Exercise prompt> Once you reach the line containing "[R](#id_R)&#160;" in the data below, restate each line word for word up to and including the one containing "zu laden. |".
*** Supplied entries
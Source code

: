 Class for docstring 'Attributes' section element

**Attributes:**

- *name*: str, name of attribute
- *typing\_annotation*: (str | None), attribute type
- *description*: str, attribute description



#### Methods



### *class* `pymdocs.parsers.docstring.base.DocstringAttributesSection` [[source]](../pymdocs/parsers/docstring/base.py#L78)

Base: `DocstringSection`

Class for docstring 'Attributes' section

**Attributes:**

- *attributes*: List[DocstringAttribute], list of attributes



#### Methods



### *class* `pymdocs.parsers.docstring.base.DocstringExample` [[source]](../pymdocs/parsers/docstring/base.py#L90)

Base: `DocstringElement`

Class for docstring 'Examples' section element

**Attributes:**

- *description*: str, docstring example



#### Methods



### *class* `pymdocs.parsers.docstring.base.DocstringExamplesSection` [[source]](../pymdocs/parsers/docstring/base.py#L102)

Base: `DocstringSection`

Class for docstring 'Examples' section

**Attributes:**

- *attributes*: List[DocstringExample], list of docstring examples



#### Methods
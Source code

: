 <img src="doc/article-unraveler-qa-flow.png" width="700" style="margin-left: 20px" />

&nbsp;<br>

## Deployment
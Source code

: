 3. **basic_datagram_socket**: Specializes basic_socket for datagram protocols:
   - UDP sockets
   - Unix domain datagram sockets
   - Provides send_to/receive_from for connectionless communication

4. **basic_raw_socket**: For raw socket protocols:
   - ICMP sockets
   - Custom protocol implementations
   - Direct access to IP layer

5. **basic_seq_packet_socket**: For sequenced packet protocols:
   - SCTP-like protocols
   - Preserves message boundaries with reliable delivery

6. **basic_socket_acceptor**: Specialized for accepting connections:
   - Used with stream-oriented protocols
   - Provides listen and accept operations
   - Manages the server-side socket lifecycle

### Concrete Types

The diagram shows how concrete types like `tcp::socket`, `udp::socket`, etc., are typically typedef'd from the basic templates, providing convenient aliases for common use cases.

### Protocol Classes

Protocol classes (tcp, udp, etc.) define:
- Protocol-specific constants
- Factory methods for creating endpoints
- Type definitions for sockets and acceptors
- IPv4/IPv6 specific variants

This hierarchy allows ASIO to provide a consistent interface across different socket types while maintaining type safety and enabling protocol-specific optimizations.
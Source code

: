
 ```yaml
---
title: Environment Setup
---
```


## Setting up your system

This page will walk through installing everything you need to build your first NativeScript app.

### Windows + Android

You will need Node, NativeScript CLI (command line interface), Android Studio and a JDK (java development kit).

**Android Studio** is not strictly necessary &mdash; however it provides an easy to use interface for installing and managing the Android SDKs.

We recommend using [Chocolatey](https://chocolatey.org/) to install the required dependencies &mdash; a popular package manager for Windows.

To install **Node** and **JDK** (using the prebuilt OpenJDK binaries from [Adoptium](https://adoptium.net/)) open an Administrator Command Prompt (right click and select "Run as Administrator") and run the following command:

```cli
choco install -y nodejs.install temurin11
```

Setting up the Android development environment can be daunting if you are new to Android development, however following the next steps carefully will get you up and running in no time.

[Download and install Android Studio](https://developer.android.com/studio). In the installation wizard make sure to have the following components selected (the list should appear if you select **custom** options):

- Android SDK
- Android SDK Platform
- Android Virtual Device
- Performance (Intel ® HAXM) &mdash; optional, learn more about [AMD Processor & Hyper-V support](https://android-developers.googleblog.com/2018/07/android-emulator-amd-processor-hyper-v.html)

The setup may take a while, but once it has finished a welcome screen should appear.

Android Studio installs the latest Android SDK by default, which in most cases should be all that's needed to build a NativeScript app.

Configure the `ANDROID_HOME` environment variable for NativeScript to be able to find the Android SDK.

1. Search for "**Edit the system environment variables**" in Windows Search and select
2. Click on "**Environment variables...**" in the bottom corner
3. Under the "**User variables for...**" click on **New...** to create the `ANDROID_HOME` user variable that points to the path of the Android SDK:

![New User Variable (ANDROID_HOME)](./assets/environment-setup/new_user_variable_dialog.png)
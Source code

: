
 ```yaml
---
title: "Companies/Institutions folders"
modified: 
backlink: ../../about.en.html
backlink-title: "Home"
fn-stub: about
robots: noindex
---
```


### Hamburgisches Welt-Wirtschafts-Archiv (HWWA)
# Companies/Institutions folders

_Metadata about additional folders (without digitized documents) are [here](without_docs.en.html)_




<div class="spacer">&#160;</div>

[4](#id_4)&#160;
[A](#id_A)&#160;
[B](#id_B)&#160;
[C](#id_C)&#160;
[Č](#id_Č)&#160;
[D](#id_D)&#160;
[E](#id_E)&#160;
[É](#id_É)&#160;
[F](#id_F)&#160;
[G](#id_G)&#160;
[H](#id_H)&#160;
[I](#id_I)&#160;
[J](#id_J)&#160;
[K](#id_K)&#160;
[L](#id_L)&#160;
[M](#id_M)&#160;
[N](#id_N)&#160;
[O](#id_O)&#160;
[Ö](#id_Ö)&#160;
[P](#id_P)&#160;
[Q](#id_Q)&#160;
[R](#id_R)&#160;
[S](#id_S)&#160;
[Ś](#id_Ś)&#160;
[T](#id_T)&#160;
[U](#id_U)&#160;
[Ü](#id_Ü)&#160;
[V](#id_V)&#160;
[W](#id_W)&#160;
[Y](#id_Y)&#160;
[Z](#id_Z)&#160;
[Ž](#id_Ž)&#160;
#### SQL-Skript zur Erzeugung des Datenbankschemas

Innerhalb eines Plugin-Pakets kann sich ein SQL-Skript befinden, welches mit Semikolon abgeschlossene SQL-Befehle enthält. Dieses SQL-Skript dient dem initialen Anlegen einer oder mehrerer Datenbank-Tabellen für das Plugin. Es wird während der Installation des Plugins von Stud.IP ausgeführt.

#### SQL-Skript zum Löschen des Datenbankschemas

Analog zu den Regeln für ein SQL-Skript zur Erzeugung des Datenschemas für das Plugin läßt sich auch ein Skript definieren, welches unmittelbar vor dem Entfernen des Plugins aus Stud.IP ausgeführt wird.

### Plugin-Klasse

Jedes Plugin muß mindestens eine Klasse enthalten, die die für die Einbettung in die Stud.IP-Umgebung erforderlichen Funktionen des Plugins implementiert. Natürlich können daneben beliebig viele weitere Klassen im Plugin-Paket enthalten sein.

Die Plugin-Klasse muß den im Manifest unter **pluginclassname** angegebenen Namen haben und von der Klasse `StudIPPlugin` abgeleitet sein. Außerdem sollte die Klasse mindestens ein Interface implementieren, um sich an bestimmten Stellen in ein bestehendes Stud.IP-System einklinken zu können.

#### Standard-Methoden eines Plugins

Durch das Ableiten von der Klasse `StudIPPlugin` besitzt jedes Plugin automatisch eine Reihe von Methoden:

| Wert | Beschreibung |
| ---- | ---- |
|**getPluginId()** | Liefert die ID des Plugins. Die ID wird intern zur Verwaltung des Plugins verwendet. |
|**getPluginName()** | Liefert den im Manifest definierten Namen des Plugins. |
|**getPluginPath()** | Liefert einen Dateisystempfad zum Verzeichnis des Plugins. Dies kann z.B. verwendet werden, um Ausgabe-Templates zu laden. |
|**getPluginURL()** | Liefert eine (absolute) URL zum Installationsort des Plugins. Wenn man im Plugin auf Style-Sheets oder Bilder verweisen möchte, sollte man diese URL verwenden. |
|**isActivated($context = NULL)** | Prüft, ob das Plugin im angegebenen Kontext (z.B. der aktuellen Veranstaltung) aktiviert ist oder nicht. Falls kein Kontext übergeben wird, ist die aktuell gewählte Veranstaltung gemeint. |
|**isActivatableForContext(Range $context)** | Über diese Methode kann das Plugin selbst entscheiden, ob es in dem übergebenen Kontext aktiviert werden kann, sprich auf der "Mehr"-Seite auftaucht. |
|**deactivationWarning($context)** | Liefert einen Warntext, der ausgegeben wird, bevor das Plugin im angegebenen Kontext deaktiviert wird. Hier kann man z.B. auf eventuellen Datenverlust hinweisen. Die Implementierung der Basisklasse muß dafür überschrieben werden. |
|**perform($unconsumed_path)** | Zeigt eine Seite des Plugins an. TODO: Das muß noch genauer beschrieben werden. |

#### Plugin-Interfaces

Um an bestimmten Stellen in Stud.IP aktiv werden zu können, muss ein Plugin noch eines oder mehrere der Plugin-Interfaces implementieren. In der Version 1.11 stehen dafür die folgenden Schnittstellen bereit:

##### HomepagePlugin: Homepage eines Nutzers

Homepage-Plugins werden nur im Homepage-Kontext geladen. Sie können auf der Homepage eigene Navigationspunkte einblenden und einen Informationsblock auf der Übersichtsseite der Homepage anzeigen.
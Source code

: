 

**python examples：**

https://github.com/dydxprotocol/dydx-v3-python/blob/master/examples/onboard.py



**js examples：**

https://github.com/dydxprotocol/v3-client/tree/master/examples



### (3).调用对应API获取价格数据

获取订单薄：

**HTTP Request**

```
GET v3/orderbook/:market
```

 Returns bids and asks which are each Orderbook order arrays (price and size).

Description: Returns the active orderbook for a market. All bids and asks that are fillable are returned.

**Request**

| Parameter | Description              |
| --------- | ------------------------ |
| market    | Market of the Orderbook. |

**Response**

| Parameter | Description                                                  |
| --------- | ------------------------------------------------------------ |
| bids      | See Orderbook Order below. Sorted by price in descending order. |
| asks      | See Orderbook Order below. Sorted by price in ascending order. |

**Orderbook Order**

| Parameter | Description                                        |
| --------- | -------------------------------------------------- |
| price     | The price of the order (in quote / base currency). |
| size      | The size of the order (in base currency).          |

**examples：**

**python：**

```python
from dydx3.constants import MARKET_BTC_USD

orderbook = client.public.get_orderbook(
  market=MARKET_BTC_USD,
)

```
******
Result of the task>
[R](#id_R)&#160;
[S](#id_S)&#160;
[Ś](#id_Ś)&#160;
[T](#id_T)&#160;
[U](#id_U)&#160;
[Ü](#id_Ü)&#160;
[V](#id_V)&#160;
[W](#id_W)&#160;
[Y](#id_Y)&#160;
[Z](#id_Z)&#160;
[Ž](#id_Ž)&#160;
#### SQL-Skript zur Erzeugung des Datenbankschemas

Innerhalb eines Plugin-Pakets kann sich ein SQL-Skript befinden, welches mit Semikolon abgeschlossene SQL-Befehle enthält. Dieses SQL-Skript dient dem initialen Anlegen einer oder mehrerer Datenbank-Tabellen für das Plugin. Es wird während der Installation des Plugins von Stud.IP ausgeführt.

#### SQL-Skript zum Löschen des Datenbankschemas

Analog zu den Regeln für ein SQL-Skript zur Erzeugung des Datenschemas für das Plugin läßt sich auch ein Skript definieren, welches unmittelbar vor dem Entfernen des Plugins aus Stud.IP ausgeführt wird.

### Plugin-Klasse

Jedes Plugin muß mindestens eine Klasse enthalten, die die für die Einbettung in die Stud.IP-Umgebung erforderlichen Funktionen des Plugins implementiert. Natürlich können daneben beliebig viele weitere Klassen im Plugin-Paket enthalten sein.

Die Plugin-Klasse muß den im Manifest unter **pluginclassname** angegebenen Namen haben und von der Klasse `StudIPPlugin` abgeleitet sein. Außerdem sollte die Klasse mindestens ein Interface implementieren, um sich an bestimmten Stellen in ein bestehendes Stud.IP-System einklinken zu können.

#### Standard-Methoden eines Plugins

Durch das Ableiten von der Klasse `StudIPPlugin` besitzt jedes Plugin automatisch eine Reihe von Methoden:

| Wert | Beschreibung |
| ---- | ---- |
|**getPluginId()** | Liefert die ID des Plugins. Die ID wird intern zur Verwaltung des Plugins verwendet. |
|**getPluginName()** | Liefert den im Manifest definierten Namen des Plugins. |
|**getPluginPath()** | Liefert einen Dateisystempfad zum Verzeichnis des Plugins. Dies kann z.B. verwendet werden, um Ausgabe-Templates zu laden. |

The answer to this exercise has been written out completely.